Al filo del inicio de la veda electoral de cara a las Primarias Abiertas, Simultáneas y Obligatorias (PASO) del próximo domingo, el precandidato presidencial de Consenso Federal, Roberto Lavagna, cerró este jueves (08/08) su campaña con un acto en el Centro Miguelete, en el partido bonaerense de San Martín, junto a su compañero de fórmula, Juan Manuel Urtubey.

El ex ministro aseguró que a Consenso Federal “no nos quieren porque luchamos en contra de la grieta” y llamó a decir “no a los malos de ahora y a los malos de antes”.

“Estamos a 72 horas de las PASO. Creo que lo primero que debemos hacer es una constatación: aquí están las Paso y aquí está Consenso Federal. Ustedes saben las dificultades que hemos tenido: no nos quieren porque luchamos en contra de la grieta”, comenzó el economista.

Y continuó: “Estamos acá para ratificar plenamente nuestra propuesta inicial: sí al diálogo, a la búsqueda de consensos, a la decisión de formar un gobierno de unidad nacional. No a los malos de antes ni a los de ahora que han decepcionado al pueblo argentino”.

El precandidato a presidente sostuvo que “en lo político institucional” va a “luchar en contra del ‘toma todo'” de quienes “cuando llegan al Gobierno creen que pueden tomar el poder, todo el poder y para siempre”.

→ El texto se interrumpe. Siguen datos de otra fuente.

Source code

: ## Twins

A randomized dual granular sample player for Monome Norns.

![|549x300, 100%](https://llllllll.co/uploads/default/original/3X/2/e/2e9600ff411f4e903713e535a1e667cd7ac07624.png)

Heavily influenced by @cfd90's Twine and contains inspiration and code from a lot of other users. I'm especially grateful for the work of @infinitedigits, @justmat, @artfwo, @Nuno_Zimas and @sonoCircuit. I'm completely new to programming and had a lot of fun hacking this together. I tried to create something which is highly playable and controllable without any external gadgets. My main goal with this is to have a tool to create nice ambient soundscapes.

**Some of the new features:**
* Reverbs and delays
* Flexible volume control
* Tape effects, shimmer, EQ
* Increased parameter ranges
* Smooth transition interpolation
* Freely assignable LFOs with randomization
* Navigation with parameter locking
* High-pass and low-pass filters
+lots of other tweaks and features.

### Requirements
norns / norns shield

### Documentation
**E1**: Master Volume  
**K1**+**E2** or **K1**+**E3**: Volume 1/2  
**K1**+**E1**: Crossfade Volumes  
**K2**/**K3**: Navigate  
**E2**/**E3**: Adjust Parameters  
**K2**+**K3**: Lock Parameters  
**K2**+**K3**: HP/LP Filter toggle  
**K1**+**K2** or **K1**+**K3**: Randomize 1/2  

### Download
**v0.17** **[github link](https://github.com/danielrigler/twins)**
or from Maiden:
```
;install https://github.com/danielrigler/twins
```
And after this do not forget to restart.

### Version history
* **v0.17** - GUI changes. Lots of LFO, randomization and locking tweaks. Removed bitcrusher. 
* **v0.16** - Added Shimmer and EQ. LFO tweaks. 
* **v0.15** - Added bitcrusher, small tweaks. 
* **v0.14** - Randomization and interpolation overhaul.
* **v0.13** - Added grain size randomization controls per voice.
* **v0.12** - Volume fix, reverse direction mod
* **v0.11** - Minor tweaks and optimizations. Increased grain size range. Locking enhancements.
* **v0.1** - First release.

En ese sentido, prometió “trabajar para empoderar al Congreso de la Nación, para que tenga un papel mucho más claro y decisivo”.

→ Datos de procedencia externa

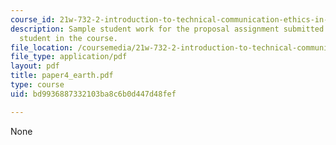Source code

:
 ```yaml
---
course_id: 21w-732-2-introduction-to-technical-communication-ethics-in-science-and-technology-fall-2006
description: Sample student work for the proposal assignment submitted by an anonymous
  student in the course.
file_location: /coursemedia/21w-732-2-introduction-to-technical-communication-ethics-in-science-and-technology-fall-2006/bd9936887332103ba8c6b0d447d48fef_paper4_earth.pdf
file_type: application/pdf
layout: pdf
title: paper4_earth.pdf
type: course
uid: bd9936887332103ba8c6b0d447d48fef

---
```

None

“En el plano económico, se volverá a poner plata en el bolsillo de los argentinos, porque lo que les han sacado en los últimos años a los trabajadores y jubilados no fue poco”, prometió el economista.

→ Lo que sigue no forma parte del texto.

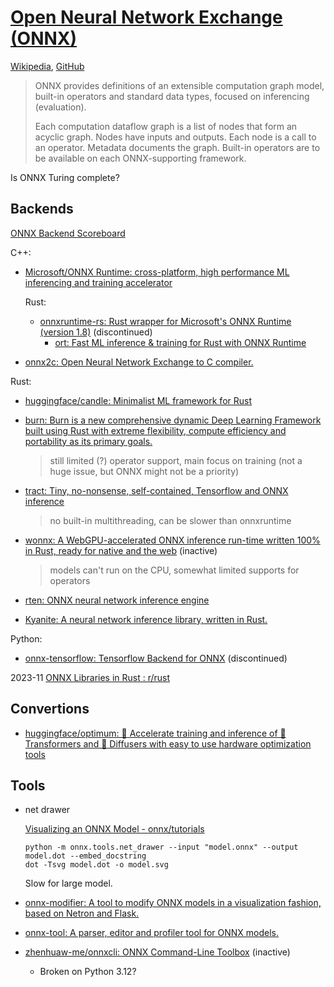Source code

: # [Open Neural Network Exchange (ONNX)](https://onnx.ai/)
[Wikipedia](https://en.wikipedia.org/wiki/Open_Neural_Network_Exchange), [GitHub](https://github.com/onnx/onnx)

> ONNX provides definitions of an extensible computation graph model, built-in operators and standard data types, focused on inferencing (evaluation).
>
> Each computation dataflow graph is a list of nodes that form an acyclic graph. Nodes have inputs and outputs. Each node is a call to an operator. Metadata documents the graph. Built-in operators are to be available on each ONNX-supporting framework.

Is ONNX Turing complete?

## Backends
[ONNX Backend Scoreboard](https://onnx.ai/backend-scoreboard/index_dev.html)

C++:
- [Microsoft/ONNX Runtime: cross-platform, high performance ML inferencing and training accelerator](https://github.com/microsoft/onnxruntime)

  Rust:
  - [onnxruntime-rs: Rust wrapper for Microsoft's ONNX Runtime (version 1.8)](https://github.com/nbigaouette/onnxruntime-rs) (discontinued)
    - [ort: Fast ML inference & training for Rust with ONNX Runtime](https://github.com/pykeio/ort)

- [onnx2c: Open Neural Network Exchange to C compiler.](https://github.com/kraiskil/onnx2c)

Rust:
- [huggingface/candle: Minimalist ML framework for Rust](https://github.com/huggingface/candle)

- [burn: Burn is a new comprehensive dynamic Deep Learning Framework built using Rust with extreme flexibility, compute efficiency and portability as its primary goals.](https://github.com/Tracel-AI/burn)

  > still limited (?) operator support, main focus on training (not a huge issue, but ONNX might not be a priority)

- [tract: Tiny, no-nonsense, self-contained, Tensorflow and ONNX inference](https://github.com/sonos/tract)

  > no built-in multithreading, can be slower than onnxruntime

- [wonnx: A WebGPU-accelerated ONNX inference run-time written 100% in Rust, ready for native and the web](https://github.com/webonnx/wonnx) (inactive)

  > models can't run on the CPU, somewhat limited supports for operators

- [rten: ONNX neural network inference engine](https://github.com/robertknight/rten)

- [Kyanite: A neural network inference library, written in Rust.](https://github.com/KarelPeeters/Kyanite)

Python:
- [onnx-tensorflow: Tensorflow Backend for ONNX](https://github.com/onnx/onnx-tensorflow/) (discontinued)

2023-11 [ONNX Libraries in Rust : r/rust](https://www.reddit.com/r/rust/comments/186plbx/onnx_libraries_in_rust/)

## Convertions
- [huggingface/optimum: 🚀 Accelerate training and inference of 🤗 Transformers and 🤗 Diffusers with easy to use hardware optimization tools](https://github.com/huggingface/optimum)

## Tools
- net drawer

  [Visualizing an ONNX Model - onnx/tutorials](https://github.com/onnx/tutorials/blob/main/tutorials/VisualizingAModel.md)
  ```
  python -m onnx.tools.net_drawer --input "model.onnx" --output model.dot --embed_docstring
  dot -Tsvg model.dot -o model.svg
  ```
  Slow for large model.

- [onnx-modifier: A tool to modify ONNX models in a visualization fashion, based on Netron and Flask.](https://github.com/ZhangGe6/onnx-modifier)
- [onnx-tool: A parser, editor and profiler tool for ONNX models.](https://github.com/ThanatosShinji/onnx-tool)
- [zhenhuaw-me/onnxcli: ONNX Command-Line Toolbox](https://github.com/zhenhuaw-me/onnxcli) (inactive)
  - Broken on Python 3.12?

“El país está en una recesión muy dura que le está sacando lágrimas al pueblo argentino”, expresó. Al mismo tiempo dijo que “hay que volver a ponerle plata a la gente en el bolsillo” y “devolverles lo que le quitaron estos cuatro años”.

Lavagna abogó por reactivar el consumo porque, afirmó, eso es lo que va a reactivar a la industria y el comercio. “Cuando se mueve el consumo, se mueve la inversión, se crea trabajo, y eso es lo que necesita la Argentina hoy”, dijo. Además, aseguró que el país está en condiciones de crecer a tasas del 4% durante varios años.

Sobre el tramo final de su discurso, Lavagna se mostró emocionado cuando agradeció a sus padres “que ya no están”, lo que provocó la reacción de sus seguidores que lo aplaudieron mientras se escuchaba la canción patria Aurora.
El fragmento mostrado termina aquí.